+++ Provided data
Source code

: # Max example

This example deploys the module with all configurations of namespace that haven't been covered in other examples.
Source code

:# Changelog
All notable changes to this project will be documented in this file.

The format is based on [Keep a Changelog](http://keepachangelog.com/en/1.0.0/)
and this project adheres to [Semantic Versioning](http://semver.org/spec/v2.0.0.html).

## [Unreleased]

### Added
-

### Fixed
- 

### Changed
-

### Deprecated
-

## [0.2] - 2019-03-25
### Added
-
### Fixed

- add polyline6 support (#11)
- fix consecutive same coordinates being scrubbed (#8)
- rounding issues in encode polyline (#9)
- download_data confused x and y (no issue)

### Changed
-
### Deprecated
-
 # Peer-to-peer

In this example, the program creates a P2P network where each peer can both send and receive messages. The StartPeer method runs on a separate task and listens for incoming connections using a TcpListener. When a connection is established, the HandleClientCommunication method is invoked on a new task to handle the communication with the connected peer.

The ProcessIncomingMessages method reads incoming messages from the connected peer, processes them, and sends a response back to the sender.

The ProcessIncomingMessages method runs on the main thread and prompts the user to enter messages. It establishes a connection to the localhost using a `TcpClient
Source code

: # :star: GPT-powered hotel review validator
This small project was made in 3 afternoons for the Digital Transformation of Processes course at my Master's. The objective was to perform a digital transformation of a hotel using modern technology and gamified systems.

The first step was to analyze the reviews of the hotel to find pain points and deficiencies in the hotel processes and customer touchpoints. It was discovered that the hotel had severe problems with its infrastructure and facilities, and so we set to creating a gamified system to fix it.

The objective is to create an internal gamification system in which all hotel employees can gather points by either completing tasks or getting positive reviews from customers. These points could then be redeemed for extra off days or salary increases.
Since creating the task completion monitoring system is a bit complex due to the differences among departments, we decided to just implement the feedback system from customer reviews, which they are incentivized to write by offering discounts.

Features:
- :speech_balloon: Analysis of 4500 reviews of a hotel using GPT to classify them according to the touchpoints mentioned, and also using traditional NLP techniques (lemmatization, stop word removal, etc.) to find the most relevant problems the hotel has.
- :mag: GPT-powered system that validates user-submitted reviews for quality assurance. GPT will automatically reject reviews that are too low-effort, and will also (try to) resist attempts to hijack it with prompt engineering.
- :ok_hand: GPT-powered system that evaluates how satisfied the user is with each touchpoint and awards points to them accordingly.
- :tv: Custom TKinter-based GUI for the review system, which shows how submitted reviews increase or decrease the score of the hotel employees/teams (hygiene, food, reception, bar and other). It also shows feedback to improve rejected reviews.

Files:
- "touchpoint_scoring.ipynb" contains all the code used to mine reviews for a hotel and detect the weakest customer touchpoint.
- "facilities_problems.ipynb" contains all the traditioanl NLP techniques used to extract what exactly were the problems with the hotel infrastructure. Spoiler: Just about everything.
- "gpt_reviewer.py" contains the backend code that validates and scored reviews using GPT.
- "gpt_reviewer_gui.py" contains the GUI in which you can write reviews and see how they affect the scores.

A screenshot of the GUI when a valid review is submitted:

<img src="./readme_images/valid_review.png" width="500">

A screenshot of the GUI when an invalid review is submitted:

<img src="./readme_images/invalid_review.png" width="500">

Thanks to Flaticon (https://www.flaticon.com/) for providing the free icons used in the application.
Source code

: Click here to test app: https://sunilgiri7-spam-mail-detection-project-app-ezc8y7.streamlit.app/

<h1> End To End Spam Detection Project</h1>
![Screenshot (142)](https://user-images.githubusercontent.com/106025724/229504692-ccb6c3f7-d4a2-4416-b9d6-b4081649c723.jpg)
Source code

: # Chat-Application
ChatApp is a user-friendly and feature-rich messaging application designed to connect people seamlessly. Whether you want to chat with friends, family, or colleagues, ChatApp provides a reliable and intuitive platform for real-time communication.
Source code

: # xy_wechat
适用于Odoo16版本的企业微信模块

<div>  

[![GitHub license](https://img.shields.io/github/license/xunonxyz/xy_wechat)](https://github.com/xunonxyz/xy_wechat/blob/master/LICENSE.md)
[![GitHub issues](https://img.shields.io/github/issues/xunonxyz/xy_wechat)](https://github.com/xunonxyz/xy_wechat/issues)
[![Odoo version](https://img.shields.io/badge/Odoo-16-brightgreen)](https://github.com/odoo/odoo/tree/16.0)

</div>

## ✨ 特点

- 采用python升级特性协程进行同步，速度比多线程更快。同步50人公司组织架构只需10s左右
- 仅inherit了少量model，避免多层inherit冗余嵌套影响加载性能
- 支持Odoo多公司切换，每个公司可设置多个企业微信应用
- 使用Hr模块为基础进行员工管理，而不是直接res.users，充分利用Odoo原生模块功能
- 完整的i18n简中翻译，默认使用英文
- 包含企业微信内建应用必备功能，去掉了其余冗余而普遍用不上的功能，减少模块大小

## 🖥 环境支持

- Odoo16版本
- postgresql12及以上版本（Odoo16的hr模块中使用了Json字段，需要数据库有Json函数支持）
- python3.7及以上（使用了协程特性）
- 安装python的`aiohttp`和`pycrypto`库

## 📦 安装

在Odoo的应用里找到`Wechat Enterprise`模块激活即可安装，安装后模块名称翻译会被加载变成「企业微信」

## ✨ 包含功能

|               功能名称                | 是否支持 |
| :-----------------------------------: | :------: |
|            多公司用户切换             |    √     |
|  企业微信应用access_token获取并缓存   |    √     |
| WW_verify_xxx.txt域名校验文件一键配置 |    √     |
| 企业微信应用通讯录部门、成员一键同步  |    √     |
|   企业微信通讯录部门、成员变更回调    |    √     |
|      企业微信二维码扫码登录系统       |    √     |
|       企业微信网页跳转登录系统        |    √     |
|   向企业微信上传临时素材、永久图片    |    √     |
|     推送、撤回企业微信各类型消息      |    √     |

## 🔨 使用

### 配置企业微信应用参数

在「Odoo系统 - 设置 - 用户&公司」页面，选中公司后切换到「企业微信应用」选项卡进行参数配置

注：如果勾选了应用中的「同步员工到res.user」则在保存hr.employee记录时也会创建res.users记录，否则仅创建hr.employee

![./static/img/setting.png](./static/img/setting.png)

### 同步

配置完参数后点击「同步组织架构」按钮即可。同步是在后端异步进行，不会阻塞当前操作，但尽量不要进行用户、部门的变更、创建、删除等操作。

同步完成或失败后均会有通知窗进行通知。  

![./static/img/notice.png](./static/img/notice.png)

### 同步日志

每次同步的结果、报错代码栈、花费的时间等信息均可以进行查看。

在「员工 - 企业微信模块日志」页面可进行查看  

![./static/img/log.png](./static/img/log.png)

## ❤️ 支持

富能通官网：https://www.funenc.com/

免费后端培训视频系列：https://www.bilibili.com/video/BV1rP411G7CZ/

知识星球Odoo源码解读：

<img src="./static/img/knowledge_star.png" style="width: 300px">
++++++
[Exercise details]:
Each line above is to be restated exactly.

[Task result]:
Source code

: # Max example

This example deploys the module with all configurations of namespace that haven't been covered in other examples.
Source code

:# Changelog
All notable changes to this project will be documented in this file.

The format is based on [Keep a Changelog](http://keepachangelog.com/en/1.0.0/)
and this project adheres to [Semantic Versioning](http://semver.org/spec/v2.0.0.html).

## [Unreleased]

### Added
-

### Fixed
- 

### Changed
-

### Deprecated
-

## [0.2] - 2019-03-25
### Added
-
### Fixed

- add polyline6 support (#11)
- fix consecutive same coordinates being scrubbed (#8)
- rounding issues in encode polyline (#9)
- download_data confused x and y (no issue)

### Changed
-
### Deprecated
-
 # Peer-to-peer

In this example, the program creates a P2P network where each peer can both send and receive messages. The StartPeer method runs on a separate task and listens for incoming connections using a TcpListener. When a connection is established, the HandleClientCommunication method is invoked on a new task to handle the communication with the connected peer.

The ProcessIncomingMessages method reads incoming messages from the connected peer, processes them, and sends a response back to the sender.

The ProcessIncomingMessages method runs on the main thread and prompts the user to enter messages. It establishes a connection to the localhost using a `TcpClient
Source code

: # :star: GPT-powered hotel review validator
This small project was made in 3 afternoons for the Digital Transformation of Processes course at my Master's. The objective was to perform a digital transformation of a hotel using modern technology and gamified systems.

The first step was to analyze the reviews of the hotel to find pain points and deficiencies in the hotel processes and customer touchpoints. It was discovered that the hotel had severe problems with its infrastructure and facilities, and so we set to creating a gamified system to fix it.

The objective is to create an internal gamification system in which all hotel employees can gather points by either completing tasks or getting positive reviews from customers. These points could then be redeemed for extra off days or salary increases.
Since creating the task completion monitoring system is a bit complex due to the differences among departments, we decided to just implement the feedback system from customer reviews, which they are incentivized to write by offering discounts.

Features:
- :speech_balloon: Analysis of 4500 reviews of a hotel using GPT to classify them according to the touchpoints mentioned, and also using traditional NLP techniques (lemmatization, stop word removal, etc.) to find the most relevant problems the hotel has.
- :mag: GPT-powered system that validates user-submitted reviews for quality assurance. GPT will automatically reject reviews that are too low-effort, and will also (try to) resist attempts to hijack it with prompt engineering.
- :ok_hand: GPT-powered system that evaluates how satisfied the user is with each touchpoint and awards points to them accordingly.
- :tv: Custom TKinter-based GUI for the review system, which shows how submitted reviews increase or decrease the score of the hotel employees/teams (hygiene, food, reception, bar and other). It also shows feedback to improve rejected reviews.

Files:
- "touchpoint_scoring.ipynb" contains all the code used to mine reviews for a hotel and detect the weakest customer touchpoint.
- "facilities_problems.ipynb" contains all the traditioanl NLP techniques used to extract what exactly were the problems with the hotel infrastructure. Spoiler: Just about everything.
- "gpt_reviewer.py" contains the backend code that validates and scored reviews using GPT.
- "gpt_reviewer_gui.py" contains the GUI in which you can write reviews and see how they affect the scores.

A screenshot of the GUI when a valid review is submitted:

<img src="./readme_images/valid_review.png" width="500">

A screenshot of the GUI when an invalid review is submitted:

<img src="./readme_images/invalid_review.png" width="500">

Thanks to Flaticon (https://www.flaticon.com/) for providing the free icons used in the application.
Source code

: Click here to test app: https://sunilgiri7-spam-mail-detection-project-app-ezc8y7.streamlit.app/

<h1> End To End Spam Detection Project</h1>
![Screenshot (142)](https://user-images.githubusercontent.com/106025724/229504692-ccb6c3f7-d4a2-4416-b9d6-b4081649c723.jpg)
Source code

: # Chat-Application
ChatApp is a user-friendly and feature-rich messaging application designed to connect people seamlessly. Whether you want to chat with friends, family, or colleagues, ChatApp provides a reliable and intuitive platform for real-time communication.
Source code

: # xy_wechat
适用于Odoo16版本的企业微信模块

<div>  

[![GitHub license](https://img.shields.io/github/license/xunonxyz/xy_wechat)](https://github.com/xunonxyz/xy_wechat/blob/master/LICENSE.md)
[![GitHub issues](https://img.shields.io/github/issues/xunonxyz/xy_wechat)](https://github.com/xunonxyz/xy_wechat/issues)
[![Odoo version](https://img.shields.io/badge/Odoo-16-brightgreen)](https://github.com/odoo/odoo/tree/16.0)

</div>

## ✨ 特点

- 采用python升级特性协程进行同步，速度比多线程更快。同步50人公司组织架构只需10s左右
- 仅inherit了少量model，避免多层inherit冗余嵌套影响加载性能
- 支持Odoo多公司切换，每个公司可设置多个企业微信应用
- 使用Hr模块为基础进行员工管理，而不是直接res.users，充分利用Odoo原生模块功能
- 完整的i18n简中翻译，默认使用英文
- 包含企业微信内建应用必备功能，去掉了其余冗余而普遍用不上的功能，减少模块大小

## 🖥 环境支持

- Odoo16版本
- postgresql12及以上版本（Odoo16的hr模块中使用了Json字段，需要数据库有Json函数支持）
- python3.7及以上（使用了协程特性）
- 安装python的`aiohttp`和`pycrypto`库

## 📦 安装

在Odoo的应用里找到`Wechat Enterprise`模块激活即可安装，安装后模块名称翻译会被加载变成「企业微信」

## ✨ 包含功能

|               功能名称                | 是否支持 |
| :-----------------------------------: | :------: |
|            多公司用户切换             |    √     |
|  企业微信应用access_token获取并缓存   |    √     |
| WW_verify_xxx.txt域名校验文件一键配置 |    √     |
| 企业微信应用通讯录部门、成员一键同步  |    √     |
|   企业微信通讯录部门、成员变更回调    |    √     |
|      企业微信二维码扫码登录系统       |    √     |
|       企业微信网页跳转登录系统        |    √     |
|   向企业微信上传临时素材、永久图片    |    √     |
|     推送、撤回企业微信各类型消息      |    √     |

## 🔨 使用

### 配置企业微信应用参数

在「Odoo系统 - 设置 - 用户&公司」页面，选中公司后切换到「企业微信应用」选项卡进行参数配置

注：如果勾选了应用中的「同步员工到res.user」则在保存hr.employee记录时也会创建res.users记录，否则仅创建hr.employee

![./static/img/setting.png](./static/img/setting.png)

### 同步

配置完参数后点击「同步组织架构」按钮即可。同步是在后端异步进行，不会阻塞当前操作，但尽量不要进行用户、部门的变更、创建、删除等操作。

同步完成或失败后均会有通知窗进行通知。  

![./static/img/notice.png](./static/img/notice.png)

### 同步日志

每次同步的结果、报错代码栈、花费的时间等信息均可以进行查看。

在「员工 - 企业微信模块日志」页面可进行查看  

![./static/img/log.png](./static/img/log.png)

## ❤️ 支持

富能通官网：https://www.funenc.com/

免费后端培训视频系列：https://www.bilibili.com/video/BV1rP411G7CZ/

知识星球Odoo源码解读：

<img src="./static/img/knowledge_star.png" style="width: 300px">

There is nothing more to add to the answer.